┌────────
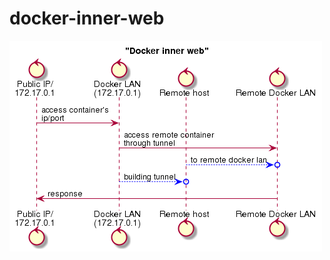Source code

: # docker-inner-web
![seqdia.png]


[seqdia.png]: https://github.com/samuelololol/docker-inner-web/raw/master/seqdia.png
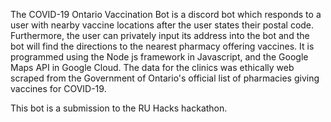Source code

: The COVID-19 Ontario Vaccination Bot is a discord bot which responds to a user with nearby vaccine locations after the user states their postal code. Furthermore, the user can privately input its address into the bot and the bot will find the directions to the nearest pharmacy offering vaccines. It is programmed using the Node js framework in Javascript, and the Google Maps API in Google Cloud. The data for the clinics was ethically web scraped from the Government of Ontario's official list of pharmacies giving vaccines for COVID-19.

This bot is a submission to the RU Hacks hackathon.
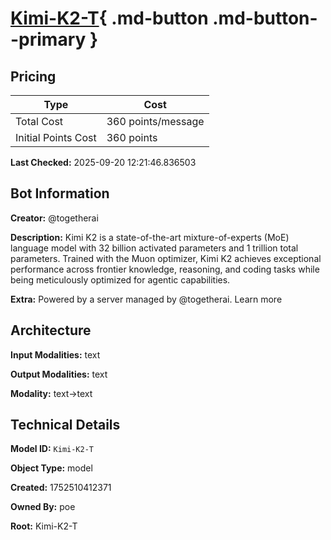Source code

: # [Kimi-K2-T](https://poe.com/Kimi-K2-T){ .md-button .md-button--primary }

## Pricing

| Type | Cost |
|------|------|
| Total Cost | 360 points/message |
| Initial Points Cost | 360 points |

**Last Checked:** 2025-09-20 12:21:46.836503


## Bot Information

**Creator:** @togetherai

**Description:** Kimi K2 is a state-of-the-art mixture-of-experts (MoE) language model with 32 billion activated parameters and 1 trillion total parameters. Trained with the Muon optimizer, Kimi K2 achieves exceptional performance across frontier knowledge, reasoning, and coding tasks while being meticulously optimized for agentic capabilities.

**Extra:** Powered by a server managed by @togetherai. Learn more


## Architecture

**Input Modalities:** text

**Output Modalities:** text

**Modality:** text->text


## Technical Details

**Model ID:** `Kimi-K2-T`

**Object Type:** model

**Created:** 1752510412371

**Owned By:** poe

**Root:** Kimi-K2-T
└────────
> [WHAT NEEDS TO BE DONE]:
Pictures should not appear in the copy. Write out exactly the lines above from the first one through the line that contains "360 points/message |".

> [RESPONSE TO THE TASK]:
Source code

: # docker-inner-web
![seqdia.png]


[seqdia.png]: https://github.com/samuelololol/docker-inner-web/raw/master/seqdia.png
Source code

: The COVID-19 Ontario Vaccination Bot is a discord bot which responds to a user with nearby vaccine locations after the user states their postal code. Furthermore, the user can privately input its address into the bot and the bot will find the directions to the nearest pharmacy offering vaccines. It is programmed using the Node js framework in Javascript, and the Google Maps API in Google Cloud. The data for the clinics was ethically web scraped from the Government of Ontario's official list of pharmacies giving vaccines for COVID-19.

This bot is a submission to the RU Hacks hackathon.
Source code

: # [Kimi-K2-T](https://poe.com/Kimi-K2-T){ .md-button .md-button--primary }

## Pricing

| Type | Cost |
|------|------|
| Total Cost | 360 points/message |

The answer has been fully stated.